Indeed, it is far worse than that: Our own fundamentalist Left is in lockstep with Wahhabist reductionism — in its similar instinctive distrust of Western culture. Both blame the United States and excuse culpability on the part of Islamists. The more left-wing the Westerner, the more tolerant he is of right-wing Islamic extremism; the more liberal the Arab, the more likely he is to agree with conservative Westerners about the real source of Middle Eastern pathology.

The constant? A global distrust of Western-style liberalism and preference for deductive absolutism. So burn down a mosque in Zimbabwe, murder innocent Palestinians in Bethlehem in 2002, arrest Christians in Saudi Arabia, or slaughter Africans in Dafur, and both the Western Left and the Middle East's hard Right won't say a word.

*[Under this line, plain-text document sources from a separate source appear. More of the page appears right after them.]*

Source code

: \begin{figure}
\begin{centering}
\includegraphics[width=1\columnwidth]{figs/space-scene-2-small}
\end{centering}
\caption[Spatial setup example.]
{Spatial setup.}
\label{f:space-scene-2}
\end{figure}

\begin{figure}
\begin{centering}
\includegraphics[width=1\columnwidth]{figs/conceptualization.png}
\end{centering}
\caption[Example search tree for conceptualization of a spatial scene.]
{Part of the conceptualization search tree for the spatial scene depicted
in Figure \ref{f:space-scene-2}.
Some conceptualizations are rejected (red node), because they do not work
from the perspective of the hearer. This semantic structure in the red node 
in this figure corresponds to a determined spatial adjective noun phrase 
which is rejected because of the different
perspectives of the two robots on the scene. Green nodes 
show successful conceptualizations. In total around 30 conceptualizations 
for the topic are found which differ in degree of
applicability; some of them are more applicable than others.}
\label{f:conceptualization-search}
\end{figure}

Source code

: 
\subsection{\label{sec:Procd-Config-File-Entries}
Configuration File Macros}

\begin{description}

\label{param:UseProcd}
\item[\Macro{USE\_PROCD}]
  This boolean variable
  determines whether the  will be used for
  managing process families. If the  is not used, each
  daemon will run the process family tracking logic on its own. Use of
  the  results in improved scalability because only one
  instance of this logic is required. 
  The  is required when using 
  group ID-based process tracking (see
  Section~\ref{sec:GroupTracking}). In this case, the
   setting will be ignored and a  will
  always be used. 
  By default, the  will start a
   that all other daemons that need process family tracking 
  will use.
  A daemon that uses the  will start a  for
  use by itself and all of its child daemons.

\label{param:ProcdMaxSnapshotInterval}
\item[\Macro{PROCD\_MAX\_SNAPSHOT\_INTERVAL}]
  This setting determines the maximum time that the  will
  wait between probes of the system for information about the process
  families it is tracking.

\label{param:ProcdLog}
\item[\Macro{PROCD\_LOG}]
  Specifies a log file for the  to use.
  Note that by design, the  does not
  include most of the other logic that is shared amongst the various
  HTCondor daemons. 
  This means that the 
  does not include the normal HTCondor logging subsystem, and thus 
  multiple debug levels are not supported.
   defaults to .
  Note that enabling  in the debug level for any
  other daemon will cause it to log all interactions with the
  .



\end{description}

No such violence resonates with America's diverse critics as much as a false story of a flushed Koran — precisely because the gripe is not about the lives of real people, but the psychological hurts, angst, and warped ideology of those who in their various ways don't like the United States.
Hanson has it exactly right in my view.

In trying to discuss the justifications for our efforts, in trying to explain why what we do is important, the arguments I hear in rebuttal all focus around a complete distrust and deep resentment of American military power or its deployment, really for any purpose at all.

That explains an almost pathological need to paint any American transgression -- no matter how trivial -- as the (im)moral equivalence of any acts by our enemies. Thus the fuss with Guantanamo.

The illogic that drives this knee-jerk anti-Americanism should not be lightly dismissed. There are consequences to those with domestic American political agendas intentionally or unintentionally taking stands consistent with those espoused by repressive regimes. We end up in conflict internally as well as externally.

Hanson concludes with a warning:
A war that cannot be won entirely on the battlefield most certainly can be lost entirely off it — especially when an ailing Western liberal society is harder on its own democratic culture than it is on fascist Islamic fundamentalism.

So unhinged have we become that if an American policymaker calls for democracy and reform in the Middle East, then he is likely to echo the aspirations of jailed and persecuted Arab reformers. But if he says Islamic fascism is either none of our business or that we lack the wisdom or morality to pass judgment on the pathologies of a traditional tribal society, then the jihadist and the police state — and our own Western Left — approve.
By no means should we say that those who oppose us are the enemy. But we should be concerned when what might have been a loyal opposition find common cause with those who decidedly are -- our enemies.